By Heather Rockwood, Communications Manager
In part 2 of Journey to the South Pole, Jeremiah N. Reynolds (1799–1858), petitioned the US Congress to fund an expedition to the South Pole to prove a theory that there was an opening there that led to an inhabitable hollow inside the earth. He was successful in his petitions, until John Quincy Adams (JQA, 1767–1848) lost the 1829 election, and President Andrew Jackson removed the funding. The voyage still took place, with Reynolds on board the ship. His expedition reached Antarctica, but turned back, mutinied in Chile, and abandoned Reynolds there. He remained in Chile for two years until picked up by the US frigate Potomac and eventually brought home. Most would assume his adventure with the South Pole ended there, but as it turned out, Reynolds was not ready to give up!
When Reynolds returned to New York, he studied to become a lawyer and wrote a book about his years traveling the seas on the Potomac, Voyage of the United States frigate Potomac, under the command of Commodore John Downes, during the circumnavigation of the globe, in the years 1831, 1832, 1833, and 1834, and a tale about an elusive white whale hunted off the coast of Chile that Herman Melville (1819–1891) cited as one of the inspirations for his novel Moby Dick, Mocha Dick: Or The White Whale of the Pacific: A Leaf from a Manuscript Journal, published in 1839 in The Knickerbocker.
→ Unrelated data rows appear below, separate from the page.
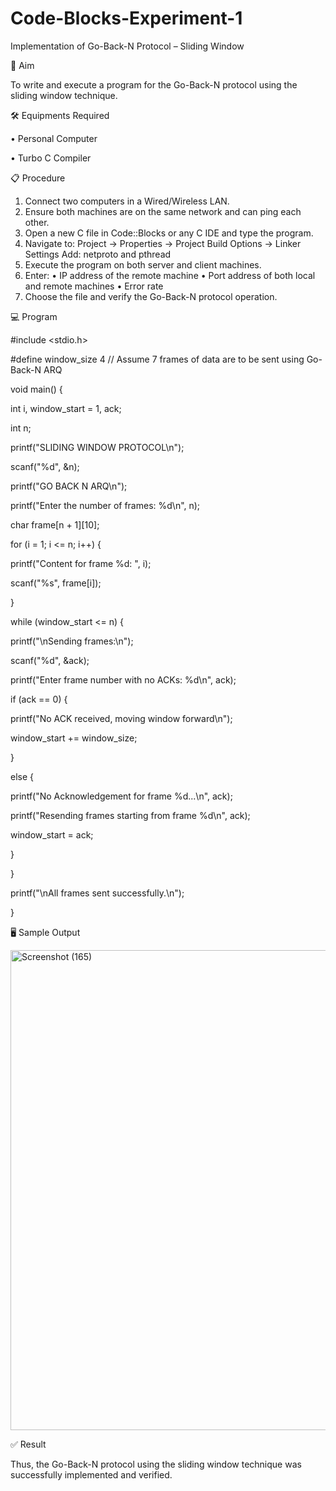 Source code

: # Code-Blocks-Experiment-1
Implementation of Go-Back-N Protocol – Sliding Window

🎯 Aim

To write and execute a program for the Go-Back-N protocol using the sliding window technique.

🛠️ Equipments Required

• 	Personal Computer

• 	Turbo C Compiler

📋 Procedure
1. 	Connect two computers in a Wired/Wireless LAN.
2. 	Ensure both machines are on the same network and can ping each other.
3. 	Open a new C file in Code::Blocks or any C IDE and type the program.
4. 	Navigate to:
Project -> Properties -> Project Build Options -> Linker Settings
Add: netproto and pthread
5. 	Execute the program on both server and client machines.
6. 	Enter:
• 	IP address of the remote machine
• 	Port address of both local and remote machines
• 	Error rate
7. 	Choose the file and verify the Go-Back-N protocol operation.

💻 Program

#include <stdio.h>


#define window_size 4 // Assume 7 frames of data are to be sent using Go-Back-N ARQ

void main() {


int i, window_start = 1, ack;


int n;


printf("SLIDING WINDOW PROTOCOL\n");

scanf("%d", &n);

printf("GO BACK N ARQ\n");

printf("Enter the number of frames: %d\n", n);

char frame[n + 1][10];

for (i = 1; i <= n; i++) {

printf("Content for frame %d: ", i);
    
scanf("%s", frame[i]);

}

while (window_start <= n) {

printf("\nSending frames:\n");

scanf("%d", &ack);

printf("Enter frame number with no ACKs: %d\n", ack);

if (ack == 0) {

printf("No ACK received, moving window forward\n");

window_start += window_size;

} 

else {

  printf("No Acknowledgement for frame %d...\n", ack);
  
 printf("Resending frames starting from frame %d\n", ack);
        
window_start = ack;

}

}

printf("\nAll frames sent successfully.\n");

}

🖥️ Sample Output

<img width="1366" height="768" alt="Screenshot (165)" src="https://github.com/user-attachments/assets/40d36632-6b43-469d-827a-f8df19b70b60" />





✅ Result

Thus, the Go-Back-N protocol using the sliding window technique was successfully implemented and verified.
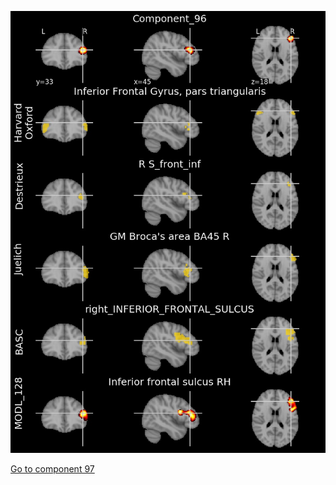 ![96](preliminary/96.jpg "Component 96")

[Go to component 97](https://parietal-inria.github.io/MODL_atlas/256/97 "Component 97")
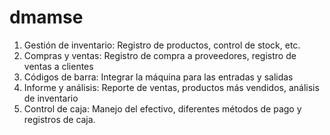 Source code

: # dmamse
1. Gestión de inventario: 
Registro de productos, control de stock, etc.
2. Compras y ventas:
Registro de compra a proveedores, registro de ventas a clientes
3. Códigos de barra: 
Integrar la máquina para las entradas y salidas
4. Informe y análisis:
Reporte de ventas, productos más vendidos, análisis de inventario
5. Control de caja:
Manejo del efectivo, diferentes métodos de pago y registros de caja.
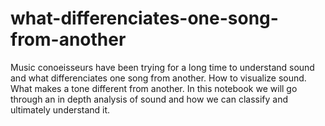 # what-differenciates-one-song-from-another
Music conoeisseurs have been trying for a long time to understand sound and what differenciates one song from another. How to visualize sound. What makes a tone different from another.  In this notebook we will go through an in depth analysis of sound and how we can classify and ultimately understand it.
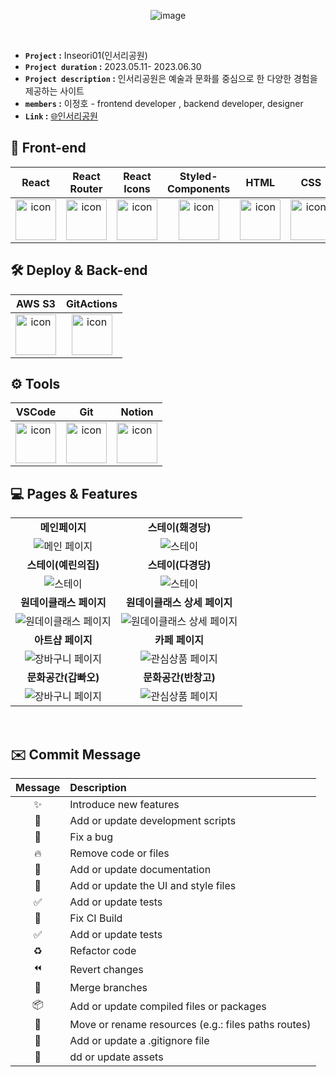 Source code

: <div align="center">
 
![image](https://github.com/leejungho9/Inseori/assets/71073027/d3e2ed66-503e-4bfc-b020-43ab6ee52443)

</br>

</div>
 
- **`Project` :** Inseori01(인서리공원)
- **`Project duration` :** 2023.05.11- 2023.06.30
- **`Project description` :** 인서리공원은 예술과 문화를 중심으로 한 다양한 경험을 제공하는 사이트
- **`members` :** 이정호 - frontend developer , backend developer, designer 
- **`Link` :** [🌐인서리공원 ](https://inseori01.com/)
  

## 💄 Front-end 
| React | React Router  | React Icons | Styled-Components | HTML | CSS | JavaScript |
| :---: | :---: | :---: | :---: | :---: | :---: | :---: | 
| <img src="https://github.com/leejungho9/DAMDA/assets/71073027/324aafbb-d67b-47c5-b6dc-661be68c4967" alt="icon" width="65" height="65" />  |  <img src="https://github.com/leejungho9/DAMDA/assets/71073027/96bc0463-267b-4d2c-95e4-67070b41143e" alt="icon" width="65" height="65" /> |  <img src="https://github.com/leejungho9/DAMDA/assets/71073027/673c977f-b08d-4eb9-87d4-740ae34e7b37" alt="icon" width="65" height="65" />  |  <img src="https://github.com/leejungho9/DAMDA/assets/71073027/f507615a-dde2-417e-b147-0a3899b41fae5" alt="icon" width="65" height="65" /> |  <img src="https://github.com/leejungho9/DAMDA/assets/71073027/69339fe7-68c1-42ae-877d-b66d9f9eb788" alt="icon" width="65" height="65" />  |  <img src="https://github.com/leejungho9/DAMDA/assets/71073027/7590dac9-c47b-46da-ad10-8183de10d829" alt="icon" width="65" height="65" />  |  <img src="https://github.com/leejungho9/DAMDA/assets/71073027/c5af528b-a9aa-419b-ad34-fac544d6e1a2" alt="icon" width="65" height="65" /> |


## 🛠️ Deploy & Back-end 
| AWS S3 | GitActions |  
| :---: | :---: |
| <img src="https://github.com/leejungho9/DAMDA/assets/71073027/324aafbb-d67b-47c5-b6dc-661be68c4967" alt="icon" width="65" height="65" />  |  <img src="https://github.com/leejungho9/DAMDA/assets/71073027/d68c7279-2011-4d25-a138-99579c45b59f" alt="icon" width="65" height="65" />  |


## ⚙️ Tools 
| VSCode| Git | Notion | 
| :---: | :---: |:---:|
| <img src="https://github.com/leejungho9/DAMDA/assets/71073027/028e5714-1c64-46c4-95d5-c0129087ff98" alt="icon" width="65" height="65" />  | <img src="https://github.com/leejungho9/DAMDA/assets/71073027/84277f32-eb2c-466a-af96-d18c951b13e7" alt="icon" width="65" height="65" />  | <img src="https://github.com/leejungho9/DAMDA/assets/71073027/fda03fff-e651-40e1-a0b7-19e2270b4f5e" alt="icon" width="65" height="65" />  | 

## 💻 Pages & Features

<table>
  <tbody>
    <tr>
      <td style="text-align: center;"><strong>메인페이지</strong></td>
      <td style="text-align: center;"><strong>스테이(홰경당)</strong></td>
    </tr>
    <tr>
      <td style="text-align: center;"><img src="https://github.com/leejungho9/Inseori/assets/71073027/d19d5f59-5344-445a-b81d-e72457ce4307" alt="메인 페이지" style="margin: 0 auto;"></td>
      <td style="text-align: center;"><img src="https://github.com/leejungho9/Inseori/assets/71073027/f5abf1a7-a6c2-4002-855f-6fc550559807" alt="스테이"></td>
    </tr>
     <tr>
      <td style="text-align: center;"><strong>스테이(예린의집)</strong></td>
      <td style="text-align: center;"><strong>스테이(다경당)</strong></td>
    </tr>
    <tr>
      <td style="text-align: center;"><img src="https://github.com/leejungho9/Inseori/assets/71073027/def44f0f-7519-4171-bf2b-75a2974da36e" alt="스테이"></td>
      <td style="text-align: center;"><img src="https://github.com/leejungho9/Inseori/assets/71073027/c92a63ad-e0f9-4ece-8023-df566138d6dc" alt="스테이"></td>
    </tr>
     <tr>
      <td style="text-align: center;"><strong>원데이클래스 페이지</strong></td>
      <td style="text-align: center;"><strong>원데이클래스 상세 페이지</strong></td>
    </tr>
    <tr>
      <td style="text-align: center;"><img src="https://github.com/leejungho9/Inseori/assets/71073027/a471bd68-4007-4b0b-bd37-bd7474f55d17" alt="원데이클래스 페이지"></td>
      <td style="text-align: center;"><img src="https://github.com/leejungho9/Inseori/assets/71073027/01424fea-96f1-4dea-9080-86567119f0b8" alt="원데이클래스 상세 페이지"></td>
    </tr>
    <tr>
      <td style="text-align: center;"><strong>아트샵 페이지</strong></td>
      <td  style="text-align: center;"><strong>카페 페이지</strong></td>
    </tr>
    <tr>
      <td style="text-align: center;"><img src="" alt="장바구니 페이지"></td>
      <td style="text-align: center;"><img src="" alt="관심상품 페이지"></td>
    </tr>
     <tr>
      <td style="text-align: center;"><strong>문화공간(갑빠오)</strong></td>
      <td  style="text-align: center;"><strong>문화공간(반창고)</strong></td>
    </tr>
    <tr>
      <td style="text-align: center;"><img src="" alt="장바구니 페이지"></td>
      <td style="text-align: center;"><img src="" alt="관심상품 페이지"></td>
    </tr>
  </tbody>
</table>

<br/>

## ✉️ Commit  Message

|Message|Description|
|:---:|:---|
|✨|Introduce new features|
|🔨|Add or update development scripts|
|🐛|Fix a bug|
|🔥|Remove code or files|
|📝|Add or update documentation|
|💄|Add or update the UI and style files|
|✅ |Add or update tests|
|💚 |Fix CI Build|
|✅ |Add or update tests|
|♻️ |Refactor code|
|⏪ |Revert changes|
|🔀 |Merge branches|
|📦 |Add or update compiled files or packages|
|🚚 |Move or rename resources (e.g.: files paths routes)|
|🙈 |Add or update a .gitignore file|
|🍱 |dd or update assets|

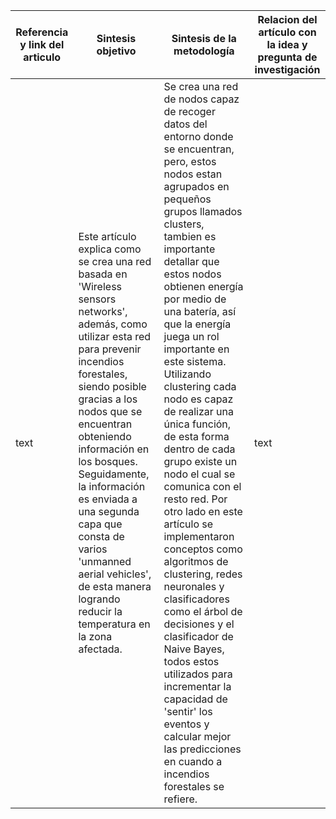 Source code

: Referencia y link del articulo | Sintesis objetivo | Sintesis de la metodología | Relacion del artículo con la idea y pregunta de investigación
---|---|---|---
text | Este artículo explica como se crea una red basada en 'Wireless sensors networks', además, como utilizar esta red para prevenir incendios forestales, siendo posible gracias a los nodos que se encuentran obteniendo información en los bosques. Seguidamente, la información es enviada a una segunda capa que consta de varios 'unmanned aerial vehicles', de esta manera logrando reducir la temperatura en la zona afectada. | Se crea una red de nodos capaz de recoger datos del entorno donde se encuentran, pero, estos nodos estan agrupados en pequeños grupos llamados clusters, tambien es importante detallar que estos nodos obtienen energía por medio de una batería, así que la energía juega un rol importante en este sistema. Utilizando clustering cada nodo es capaz de realizar una única función, de esta forma dentro de cada grupo existe un nodo el cual se comunica con el resto red. Por otro lado en este artículo se implementaron conceptos como algoritmos de clustering, redes neuronales y clasificadores como el árbol de decisiones y el clasificador de Naive Bayes, todos estos utilizados para incrementar la capacidad de 'sentir' los eventos y calcular mejor las predicciones en cuando a incendios forestales se refiere. | text
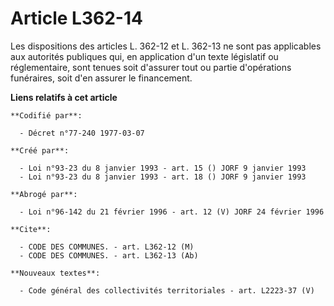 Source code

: # Article L362-14

Les dispositions des articles L. 362-12 et L. 362-13 ne sont pas applicables aux autorités publiques qui, en application d'un
texte législatif ou réglementaire, sont tenues soit d'assurer tout ou partie d'opérations funéraires, soit d'en assurer le
financement.

**Liens relatifs à cet article**

	**Codifié par**:

	  - Décret n°77-240 1977-03-07

	**Créé par**:

	  - Loi n°93-23 du 8 janvier 1993 - art. 15 () JORF 9 janvier 1993
	  - Loi n°93-23 du 8 janvier 1993 - art. 18 () JORF 9 janvier 1993

	**Abrogé par**:

	  - Loi n°96-142 du 21 février 1996 - art. 12 (V) JORF 24 février 1996

	**Cite**:

	  - CODE DES COMMUNES. - art. L362-12 (M)
	  - CODE DES COMMUNES. - art. L362-13 (Ab)

	**Nouveaux textes**:

	  - Code général des collectivités territoriales - art. L2223-37 (V)
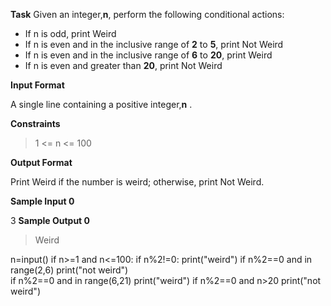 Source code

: **Task**
Given an integer,**n**, perform the following conditional actions:

* If n is odd, print Weird
* If n is even and in the inclusive range of **2** to **5**, print Not Weird
* If n is even and in the inclusive range of **6** to **20**, print Weird
* If n is even and greater than **20**, print Not Weird

**Input Format**

A single line containing a positive integer,**n** .

**Constraints**
>1 <= n <= 100

**Output Format**

Print Weird if the number is weird; otherwise, print Not Weird.

**Sample Input 0**

3
**Sample Output 0**
>Weird

n=input()
if n>=1 and n<=100:
    if n%2!=0:
        print("weird")
    if n%2==0 and in range(2,6)
        print("not weird")    
    if n%2==0 and in range(6,21)
        print("weird")
    if n%2==0 and n>20
        print("not weird") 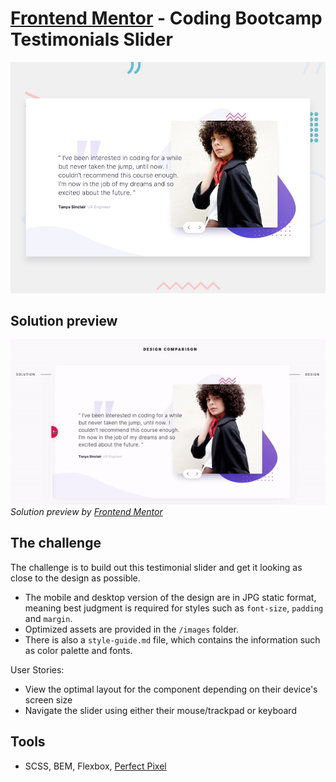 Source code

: # [Frontend Mentor](https://www.frontendmentor.io) - Coding Bootcamp Testimonials Slider

![Design preview for the Coding Bootcamp Testimonials Slider coding challenge](./design/desktop-preview.jpg)

## Solution preview

![Solution preview for the Coding Bootcamp Testimonials Slider coding challenge](images/bootcamp-slider-solution.gif)
_Solution preview by [Frontend Mentor](https://www.frontendmentor.io/solutions/mobilefirst-with-flexbox-and-oldfashioned-css-2woK6yE1s)_

## The challenge

The challenge is to build out this testimonial slider and get it looking as close to the design as possible.

- The mobile and desktop version of the design are in JPG static format, meaning best judgment is required for styles such as `font-size`, `padding` and `margin`.
- Optimized assets are provided in the `/images` folder.
- There is also a `style-guide.md` file, which contains the information such as color palette and fonts.

User Stories:

- View the optimal layout for the component depending on their device's screen size
- Navigate the slider using either their mouse/trackpad or keyboard

## Tools

- SCSS, BEM, Flexbox, [Perfect Pixel](https://www.welldonecode.com/perfectpixel)
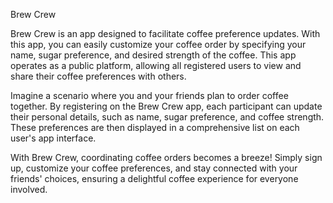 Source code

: Brew Crew

Brew Crew is an app designed to facilitate coffee preference updates. With this app, you can easily customize your coffee order by specifying your name, sugar preference, and desired strength of the coffee. This app operates as a public platform, allowing all registered users to view and share their coffee preferences with others.

Imagine a scenario where you and your friends plan to order coffee together. By registering on the Brew Crew app, each participant can update their personal details, such as name, sugar preference, and coffee strength. These preferences are then displayed in a comprehensive list on each user's app interface.

With Brew Crew, coordinating coffee orders becomes a breeze! Simply sign up, customize your coffee preferences, and stay connected with your friends' choices, ensuring a delightful coffee experience for everyone involved.
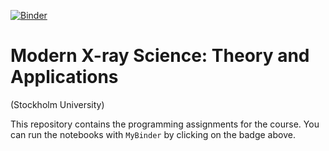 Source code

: [![Binder](https://mybinder.org/badge_logo.svg)](https://mybinder.org/v2/gh/reiserm/xray-course-student/HEAD)

# Modern X-ray Science: Theory and Applications
(Stockholm University)

This repository contains the programming assignments for the course. You can run the notebooks with `MyBinder` by
clicking on the badge above.
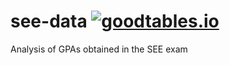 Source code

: # see-data [![goodtables.io](https://goodtables.io/badge/github/amitness/see-data.svg)](https://goodtables.io/github/amitness/see-data)
Analysis of GPAs obtained in the SEE exam
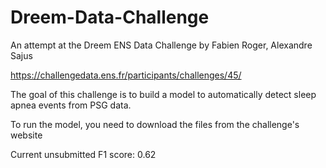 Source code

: # Dreem-Data-Challenge
An attempt at the Dreem ENS Data Challenge by Fabien Roger, Alexandre Sajus

https://challengedata.ens.fr/participants/challenges/45/

The goal of this challenge is to build a model to automatically detect sleep apnea events from PSG data.

To run the model, you need to download the files from the challenge's website

Current unsubmitted F1 score: 0.62
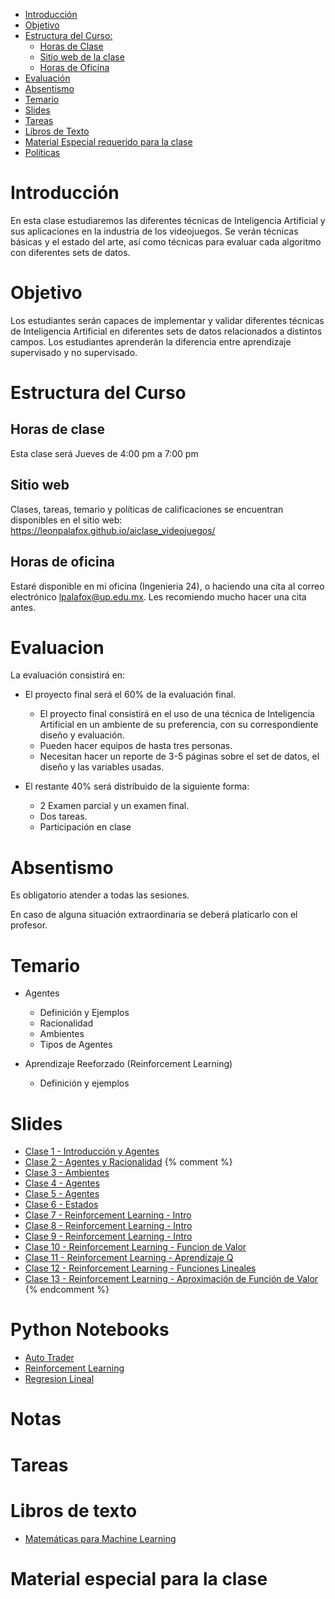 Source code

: 

- [Introducción](#introduccion)
- [Objetivo](#objetivo)
- [Estructura del Curso:](#estrctura-del-curso)
  - [Horas de Clase](#horas-de-clase)
  - [Sitio web de la clase](#sitio-web)
  - [Horas de Oficina](#horas-de-oficina)
- [Evaluación](#evaluacion)
- [Absentismo](#absentismo)
- [Temario](#temario)
- [Slides](#slides)
- [Tareas](#tareas)
- [Libros de Texto](#libros-de-texto)
- [Material Especial requerido para la clase](#material-especial-para-clase)
- [Políticas](#politicas)


# Introducción

En esta clase estudiaremos las diferentes técnicas de Inteligencia Artificial y sus aplicaciones en la industria de los videojuegos. Se verán técnicas básicas y el estado del arte, así como técnicas para evaluar cada algoritmo con diferentes sets de datos.

# Objetivo

Los estudiantes serán capaces de implementar y validar diferentes técnicas de Inteligencia Artificial en diferentes sets de datos relacionados a distintos campos. Los estudiantes aprenderán la diferencia entre aprendizaje supervisado y no supervisado.

# Estructura del Curso

## Horas de clase

Esta clase será Jueves de 4:00 pm a 7:00 pm

## Sitio web

Clases, tareas, temario y políticas de calificaciones se encuentran disponibles en el sitio web: https://leonpalafox.github.io/aiclase_videojuegos/

## Horas de oficina

Estaré disponible en mi oficina (Ingenieria 24), o haciendo una cita al correo electrónico lpalafox@up.edu.mx. Les recomiendo mucho hacer una cita antes.

# Evaluacion

La evaluación consistirá en:

- El proyecto final será el 60% de la evaluación final.
    - El proyecto final consistirá en el uso de una técnica de Inteligencia Artificial en un ambiente de su preferencia, con su correspondiente diseño y evaluación.
  - Pueden hacer equipos de hasta tres personas.
  - Necesitan hacer un reporte de 3-5 páginas sobre el set de datos, el diseño y las variables usadas.

- El restante 40% será distribuido de la siguiente forma:
  - 2 Examen parcial y un examen final. 
  - Dos tareas.
  - Participación en clase


# Absentismo
Es obligatorio atender a todas las sesiones.

En caso de alguna situación extraordinaria se deberá platicarlo con el profesor.

# Temario

- Agentes
	- Definición y Ejemplos
	- Racionalidad
	- Ambientes
	- Tipos de Agentes

- Aprendizaje Reeforzado (Reinforcement Learning)
  - Definición y ejemplos

# Slides

- [Clase 1 - Introducción y Agentes](https://github.com/leonpalafox/aiclase_videojuegos/blob/master/Slides/UPAI2020.pptx)
- [Clase 2 - Agentes y Racionalidad](https://github.com/leonpalafox/aiclase_videojuegos/blob/master/Slides/UPAI2020_2.pptx)
{% comment %}
- [Clase 3 - Ambientes](https://github.com/leonpalafox/aiclase_videojuegos/blob/master/Slides/UPAI2020_3.pptx)
- [Clase 4 - Agentes](https://github.com/leonpalafox/aiclase_videojuegos/blob/master/Slides/UPAI2020_4.pptx)
- [Clase 5 - Agentes](https://github.com/leonpalafox/aiclase_videojuegos/blob/master/Slides/UPAI2020_5.pptx)
- [Clase 6 - Estados](https://github.com/leonpalafox/aiclase_videojuegos/blob/master/Slides/UPAI2020_6.pptx)
- [Clase 7 - Reinforcement Learning - Intro](https://github.com/leonpalafox/aiclase_videojuegos/blob/master/Slides/UPAI2020_7.pptx)
- [Clase 8 - Reinforcement Learning - Intro](https://github.com/leonpalafox/aiclase_videojuegos/blob/master/Slides/UPAI2020_8.pptx)
- [Clase 9 - Reinforcement Learning - Intro](https://github.com/leonpalafox/aiclase_videojuegos/blob/master/Slides/UPAI2020_9.pptx)
- [Clase 10 - Reinforcement Learning - Funcion de Valor](https://github.com/leonpalafox/aiclase_videojuegos/blob/master/Slides/UPAI2020_10.pptx)
- [Clase 11 - Reinforcement Learning - Aprendizaje Q](https://github.com/leonpalafox/aiclase_videojuegos/blob/master/Slides/UPAI2020_11.pptx)
- [Clase 12 - Reinforcement Learning - Funciones Lineales](https://github.com/leonpalafox/aiclase_videojuegos/blob/master/Slides/UPAI2020_12.pptx)
- [Clase 13 - Reinforcement Learning - Aproximación de Función de Valor](https://github.com/leonpalafox/aiclase_videojuegos/blob/master/Slides/UPAI2020_13.pptx)
{% endcomment %}


# Python Notebooks

- [Auto Trader](https://github.com/leonpalafox/aiclase_videojuegos/blob/master/code/MarketTrader.ipynb)
- [Reinforcement Learning](https://drive.google.com/open?id=1BvRIgOhGJdy_YFrMeVC23FvLaQqdSxcp)
- [Regresion Lineal](https://drive.google.com/open?id=11noDW9tfwc3TD4q6zWNivDycYLl71dn2)


# Notas




# Tareas



# Libros de texto

- [Matemáticas para Machine Learning](https://mml-book.github.io/book/mml-book.pdf)


# Material especial para la clase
By 1836, Reynolds was back in Washington lecturing and petitioning Congress for another venture to the South Pole. On 2 April 1836, JQA, now a Massachusetts representative in Congress, attended a lecture and wrote about it: “In the Evening I went to the Capitol, and heard a Lecture two hours and a half long from Mr Reynolds in support of his old project of a scientific naval expedition to the South Pole and pacific Ocean.” On 10 May 1836, JQA wrote about a few resolutions in the House of Representatives, one of which approves the new South Pole expedition: “The Committee rose, and in the House an amendment by the Senate to the exploring expedition section of the Navy Appropriation Bill was sharply debated, by Graves of Kentucky—and me— The amendment was finally agreed to by yeas and nays 80 to 65—I met Reynolds and told him the result—He said he could now die content.” After this last, it seems JQA and Reynolds no longer met, or at least, JQA never mentioned him again in his diaries.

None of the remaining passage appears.